Thiyagarajah has been working with Interligne, a specialized helpline for those in the LGBTQ community in Quebec, for five years — and he's used the services himself. Calls range from people feeling lonely and isolated to more intense crises like suicidal ideology and panic attacks.

"In a lot of ways it's a life-saving raft when you're drifting in the ocean and you don't really know where to reach out for help," he said.

"We've had callers that were literally on the border of committing suicide, maybe, or they had their plans set up. They would call and tell us that no one understands them, that they're alone and they don't have anyone in their surroundings that can listen to them."

Interligne has been offering its 24/7 helpline for decades with the help of donations and project-based funding from the city and province. According to Thiyagarajah, the most distressing calls typically come in at night "because that's the time when people have a hard time dealing with life in general."
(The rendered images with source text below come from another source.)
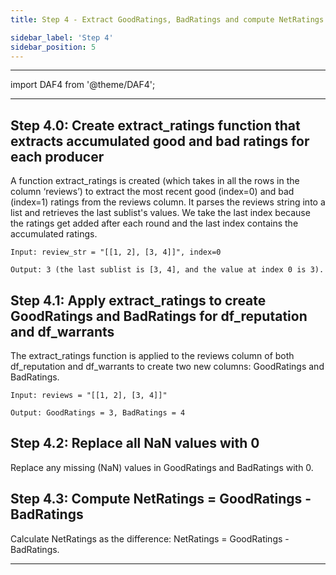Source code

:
 ```yaml
---
title: Step 4 - Extract GoodRatings, BadRatings and compute NetRatings for each player

sidebar_label: 'Step 4'
sidebar_position: 5
---
```

---

import DAF4 from '@theme/DAF4';

<DAF4 />


---

## Step 4.0: Create extract_ratings function that extracts accumulated good and bad ratings for each producer

A function extract_ratings is created (which takes in all the rows in the column ‘reviews’) to extract the most recent good (index=0) and bad (index=1) ratings from the reviews column. It parses the reviews string into a list and retrieves the last sublist's values. We take the last index because the ratings get added after each round and the last index contains the accumulated ratings.

```
Input: review_str = "[[1, 2], [3, 4]]", index=0 
```
```
Output: 3 (the last sublist is [3, 4], and the value at index 0 is 3).
```

## Step 4.1: Apply extract_ratings to create GoodRatings and BadRatings for df_reputation and df_warrants

The extract_ratings function is applied to the reviews column of both df_reputation and df_warrants to create two new columns: GoodRatings and BadRatings.

```
Input: reviews = "[[1, 2], [3, 4]]" 
```
```
Output: GoodRatings = 3, BadRatings = 4

```

## Step 4.2: Replace all NaN values with 0
Replace any missing (NaN) values in GoodRatings and BadRatings with 0. 

## Step 4.3: Compute NetRatings = GoodRatings - BadRatings
Calculate NetRatings as the difference: NetRatings = GoodRatings - BadRatings.

---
The helpline also gets called from elsewhere in Canada and from other countries that might not be in the same time zone.

About one-third of all Interligne calls come during the nighttime, said Thiyagarajah.

But now funding is lacking, and Interligne might be forced to halt its services between 12 a.m. and 8 a.m. at the end of March.

"Now if we're not going to have any more service at night, that puts about 10,000 callers at risk of not being able to get the help that they need," said Thiyagarajah.

'Why cancel a service that works really well?'

Thiyagarajah and his team have been working to secure permanent funding from the provincial government for two years to no avail, leaving the community feeling left behind, he said.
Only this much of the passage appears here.